During Senator George McGovern's 1972 presidential race, just out of college and back in my hometown of Los Angeles, I worked at the campaign's Fairfax Avenue office, which was in the epicenter of L.A.'s Jewish community. Someone there (I don't remember who) got the idea to print up a leaflet that proclaimed, in bold letters, "Nixon is Treyf"-treyf being the Yiddish word for not kosher, filthy, you shouldn't eat it. The leaflet then went on to list reasons why President Nixon wasn't good for the Jews. (We didn't know at the time that Nixon had ordered a purge of Jewish economists from the Bureau of Labor Statistics, or that would have headed the list.)
Fast-forward 18 months to the Watergate hearings. As the hearings kept turning up crime after crime committed by Nixon's re-election campaign, Republicans were desperate to uncover at least one dirty trick committed by the McGovern effort. The best they could do was introduce the "Nixon is Treyf" leaflet into evidence, and call the former director of the Fairfax office to face a barrage of GOP questioners who wanted to know how the campaign could have printed and distributed such a scurrilous attack. The ex-director apologized for his lack of judgment, and that ended it. Except that, by the time the full Watergate story came out, it was clear that Nixon was as treyf as treyf could be.

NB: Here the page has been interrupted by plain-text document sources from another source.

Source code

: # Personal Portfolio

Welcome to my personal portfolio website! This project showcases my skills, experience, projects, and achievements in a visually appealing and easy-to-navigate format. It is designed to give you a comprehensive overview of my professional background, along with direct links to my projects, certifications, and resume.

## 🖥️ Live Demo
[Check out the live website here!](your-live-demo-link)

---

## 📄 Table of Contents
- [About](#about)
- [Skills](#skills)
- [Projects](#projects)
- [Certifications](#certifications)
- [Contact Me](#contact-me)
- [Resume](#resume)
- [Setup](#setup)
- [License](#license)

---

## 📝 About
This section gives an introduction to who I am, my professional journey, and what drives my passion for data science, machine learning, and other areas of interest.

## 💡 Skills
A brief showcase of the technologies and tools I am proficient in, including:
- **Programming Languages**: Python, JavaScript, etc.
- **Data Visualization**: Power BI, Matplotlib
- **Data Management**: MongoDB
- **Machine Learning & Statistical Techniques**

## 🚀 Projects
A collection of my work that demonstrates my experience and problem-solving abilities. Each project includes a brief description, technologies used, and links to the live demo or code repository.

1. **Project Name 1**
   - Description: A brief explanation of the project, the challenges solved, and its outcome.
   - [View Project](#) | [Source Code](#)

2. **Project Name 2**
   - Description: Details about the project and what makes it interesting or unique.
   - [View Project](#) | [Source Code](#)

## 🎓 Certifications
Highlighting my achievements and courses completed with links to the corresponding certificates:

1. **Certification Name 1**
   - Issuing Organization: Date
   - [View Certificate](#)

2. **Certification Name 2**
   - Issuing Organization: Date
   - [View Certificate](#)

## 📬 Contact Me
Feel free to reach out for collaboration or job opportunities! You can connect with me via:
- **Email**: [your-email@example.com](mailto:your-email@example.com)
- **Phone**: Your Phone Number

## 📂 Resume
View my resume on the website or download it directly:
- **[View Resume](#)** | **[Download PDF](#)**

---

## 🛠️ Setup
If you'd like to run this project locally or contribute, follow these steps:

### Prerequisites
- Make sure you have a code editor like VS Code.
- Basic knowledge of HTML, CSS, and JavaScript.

Second note: In December of 1980, I was visiting Washington and driving my rental car up Connecticut Avenue. Stopped at a red light, I saw George McGovern, all by himself, coming down the sidewalk with a huge smile on his face; he was positively beaming. What the hell was he smiling about? I wondered. He had just lost his Senate seat one month before in the Reagan landslide. Then it hit me: Winter was upon us, and he didn't have to shlep around South Dakota anymore, as he would if he'd been re-elected. Defeat had few consolations, but less time spent freezing in a sub-Arctic state was surely one of them.
Third note: Obituaries of McGovern have noted that he was the only Democratic presidential nominee of modern times not to get the AFL-CIO's endorsement. More precisely, labor split on whether to endorse him. Uber-hawk George Meany, the AFL-CIO president who not only supported the Vietnam War but reviled the peaceniks and all the new-politics crowd (women, non-machine blacks, college students) who rallied to McGovern's cause, never even considered the idea of endorsing McGovern. But nine major unions, including the UAW, the Communications Workers, and AFSCME, did support him, foreshadowing the growing foreign policy (and other) divisions in labor that eventually (23 years later) led to the ouster of Meany's chosen successor, Lane Kirkland, as AFL-CIO president and his replacement by SEIU's John Sweeney.
Fourth note: George McGovern was not just a staunch liberal, but also the most decent human being to be a presidential nominee in the past four decades. That obviously was no guarantor of victory or even judgment, but it certainly guarantees that those of us who remember him do so with great fondness.